• ince memed. 70 yıl önce yazılan bir eserin, türk toplumunu ve siyasi yapısını hâlâ çok iyi anlatması, hâlâ geçerliliğini koruması, edebi açıdan bir efsaneye dönüşmesi büyük bir iştir. yaşar kemal çok büyük bir şahsiyetti, ruhu şad olsun tekrardan.
  • tutunamayanlar
    tehlikeli oyunlar
    ince memed
    aylak adam
    anayurt oteli
    kara kitap
    kürk mantolu madonna
    medari maişet motoru
    mai ve siyah
    çalıkuşu
    huzur
    aganta burina burinata
    yaban
    ayaşlı ve kiracilari
    keklik
    bereketli topraklar üzerinde
    eylül
    sinekli bakkal
    masumiyet müzesi
    dokuzuncu hariciye koğuşu

    yıllardır söylediğim şeyi tekrar söylüyorum.
    bu edebiyat batıda olsa dünya bizi farklı tanırdı.
    heralde latin kültürüne duyduğu saygı-sevgiyi bize de duyarlardi.

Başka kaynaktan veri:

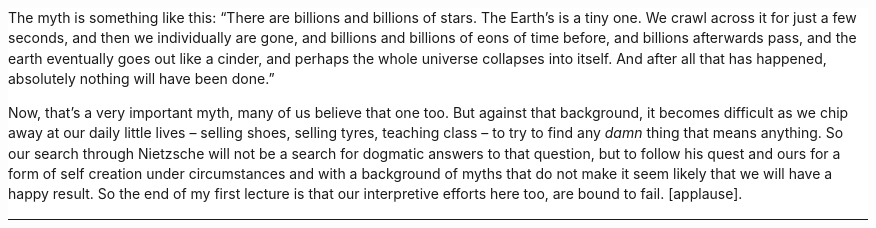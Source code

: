 The myth is something like this: “There are billions and billions of stars. The Earth’s is a tiny one. We crawl across it for just a few seconds, and then we individually are gone, and billions and billions of eons of time before, and billions afterwards pass, and the earth eventually goes out like a cinder, and perhaps the whole universe collapses into itself. And after all that has happened, absolutely nothing will have been done.”

Now, that’s a very important myth, many of us believe that one too. But against that background, it becomes difficult as we chip away at our daily little lives – selling shoes, selling tyres, teaching class – to try to find any _damn_ thing that means anything. So our search through Nietzsche will not be a search for dogmatic answers to that question, but to follow his quest and ours for a form of self creation under circumstances and with a background of myths that do not make it seem likely that we will have a happy result. So the end of my first lecture is that our interpretive efforts here too, are bound to fail. [applause].
___
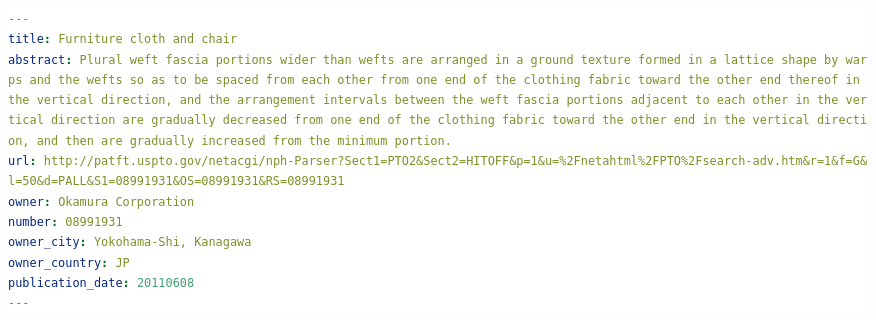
 ```yaml
---
title: Furniture cloth and chair
abstract: Plural weft fascia portions wider than wefts are arranged in a ground texture formed in a lattice shape by warps and the wefts so as to be spaced from each other from one end of the clothing fabric toward the other end thereof in the vertical direction, and the arrangement intervals between the weft fascia portions adjacent to each other in the vertical direction are gradually decreased from one end of the clothing fabric toward the other end in the vertical direction, and then are gradually increased from the minimum portion.
url: http://patft.uspto.gov/netacgi/nph-Parser?Sect1=PTO2&Sect2=HITOFF&p=1&u=%2Fnetahtml%2FPTO%2Fsearch-adv.htm&r=1&f=G&l=50&d=PALL&S1=08991931&OS=08991931&RS=08991931
owner: Okamura Corporation
number: 08991931
owner_city: Yokohama-Shi, Kanagawa
owner_country: JP
publication_date: 20110608
---
```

    ek: okunması kolay 100 ince kitap
  • (bkz: çalıkuşu)

    ilk okuduğumda feride'yle yarenlik ettim
    2. okuduğumda mujgandi, anladığım
    3. okudugumda hayrullah beyin çalışma kutuphanesinde feridenin okuduğu kitaplari dinledim.
    12 kere okudum. herkesle empati kurdum ve kamurani hic affetmedim. sari çiçeğin bile öldüğüne üzüldüm, kamurandan nefret ettim. 14 yasimdan 37 yasima kadar bakis açım defalarca değişti. kamurani hiç affetmemem degismedi.
  • sanırım ellinci kez olacak ama kanımca da saatleri ayarlama enstitüsü... ne yazık ki bu kararı verenler neden bu kararı verdiklerini ya açıklamamış ya da güzelim kitaptan bir paragraf koparıp kel alaka tırnak içine almış. yeri gelmişken söyleyeyim, romanlardan bir iki cümleyi paylaşarak düşüncelerini ifade etmeye çalışanları anlamıyorum. roman bütündür. o paylaştığınız alıntıların evveli ve sonrasıdır. güzel bir kadının tek bir kirpiğini koparıp "ne kadar güzel değil mi?" demeye benzer bu.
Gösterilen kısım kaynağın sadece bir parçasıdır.